This implements Scala-style map and filter. I did not implement Scala's fold semantics, because I consider that to be a mistake, since it is inconsistent with the regular foldr and foldl, which I did keep. Since map is not type-stable, I also implemented broadcast as a type-stable map. broadcast also preserves the broadcasting capability of the version for arrays.

I also implemented x[] and x[1] to replace get(x). Finally, I added in the iteration interface, which allows imperative-style for loops as well as functional-style higher order functions.

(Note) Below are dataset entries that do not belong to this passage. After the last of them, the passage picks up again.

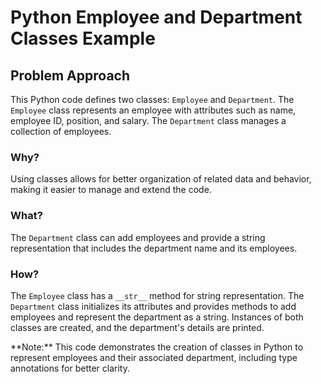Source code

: # Python Employee and Department Classes Example

<div class="content">

## Problem Approach

This Python code defines two classes: `Employee` and `Department`. The `Employee` class represents an employee with attributes such as name, employee ID, position, and salary. The `Department` class manages a collection of employees.

### Why?

Using classes allows for better organization of related data and behavior, making it easier to manage and extend the code.

### What?

The `Department` class can add employees and provide a string representation that includes the department name and its employees.

### How?

The `Employee` class has a `__str__` method for string representation. The `Department` class initializes its attributes and provides methods to add employees and represent the department as a string. Instances of both classes are created, and the department's details are printed.

</div>

<div class="note">**Note:** This code demonstrates the creation of classes in Python to represent employees and their associated department, including type annotations for better clarity.</div>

John presented several options for propagation in this old mailing list post, which I quote:

As I see it, progagation can work in a couple of ways:

(1) Always off: you can't propagate nullability without explicitly constructing a Nullable object.
(2) Opt-in at the call-site: you can propagate nullability by using something like map(f, Nullable).
(3) Opt-in near the call-site: you can propagate nullability within a block of code using something like @propagate begin x = Nullable(1) + Nullable(2); sin(x) end
(4) Opt-in at the definition site: you can propagate nullability by annotating a function as propagating in the same way that we annotate functions as vectorizable.
(5) Always on: you can't prevent propagation without explicitly checking for nullability before calling any function.

The implementation of broadcast here doubles as an implementation of (2). This is simply a nice result of the algebraic properties of broadcasting. With new broadcast syntactic sugar, (2) is no longer very verbose. I think alternative syntaxes like ? are hence no longer required.

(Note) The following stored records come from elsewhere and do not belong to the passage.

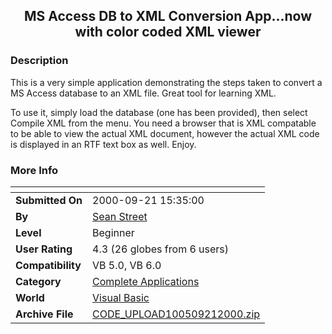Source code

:﻿<div align="center">

## MS Access DB to XML Conversion App\.\.\.now with color coded XML viewer


</div>

### Description

This is a very simple application demonstrating the steps taken to convert a MS Access database to an XML file. Great tool for learning XML.<BR>

To use it, simply load the database (one has been provided), then select Compile XML from the menu. You need a browser that is XML compatable to be able to view the actual XML document, however the actual XML code is displayed in an RTF text box as well. Enjoy.
 
### More Info
 


<span>             |<span>
---                |---
**Submitted On**   |2000-09-21 15:35:00
**By**             |[Sean Street](https://github.com/Planet-Source-Code/PSCIndex/blob/master/ByAuthor/sean-street.md)
**Level**          |Beginner
**User Rating**    |4.3 (26 globes from 6 users)
**Compatibility**  |VB 5\.0, VB 6\.0
**Category**       |[Complete Applications](https://github.com/Planet-Source-Code/PSCIndex/blob/master/ByCategory/complete-applications__1-27.md)
**World**          |[Visual Basic](https://github.com/Planet-Source-Code/PSCIndex/blob/master/ByWorld/visual-basic.md)
**Archive File**   |[CODE\_UPLOAD100509212000\.zip](https://github.com/Planet-Source-Code/sean-street-ms-access-db-to-xml-conversion-app-now-with-color-coded-xml-viewer__1-11589/archive/master.zip)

Notes: (optional, sorry for the long PR)

  • I avoided implementing the Haskell-style monadic functions, because I don't think Julia has any monads and so that would be a big departure. The Scala-style functions feel more typical in a Julia environment.
  • I haven't optimized for performance yet. Obviously some functions will need to be specialized. But since 0.5 allows specialization on functions, I am sure that this syntax can be made as fast as any manual lowering.
  • Over the course of this PR I discovered some further nasty things with nullable, such as how get(Nullable(), 1) doesn't work (it expects a Union{} second argument?!) and how equality comparison is a bit broken (try Nullable() == Nullable()). I am new to Nullables so please excuse if there is a reason for this behaviour, but I found it heavily unintuitive.
  • This is only turned on on v0.5- right now. It can probably be extended to 0.4 (I don't see why not) but performance will be terrible and the shorthand . broadcast syntax will not be available.
  • I would prefer to deprecate get(u) in favour of u[]. The former syntax seems strange to me, as all other uses of get in Julia include a default value. I don't know if this is a popular viewpoint; my background in nullables comes more from Lisp (where (cons x nil) can be used as Nullable(x)) and Scala than from numerical computing languages.
  • Mathematically, I'm treating nullables akin to infinite-dimensional square arrays here. (More precisely, a Nullable type is an union of infinite-order tensor power [defining "infinite" here as "arbitrarily large and finite", since actual infinite-order tensor powers probably behave more strangely] of finite-dimensional vector spaces, of course disallowing infinite objects. The reason for this long-winded analogy is that it's basically a SquareArray{T, ∞}, which provides a baseline for what should and shouldn't work.) This is perfectly consistent algebraically but the algebra is unimportant. It's only a guide for what kind of functionality should be implemented.
  • While the mathematics makes sense to me, I couldn't find any papers on treating Option values as infinite-order tensor powers of finite-dimensional vector spaces, and I wouldn't be surprised if this was not a description in use at all. So if this turns out to be absolutely incoherent, then let's abandon the analogy. I just thought that it is quite nice for explaining the parallel for broadcast and for indexing, as identical operations.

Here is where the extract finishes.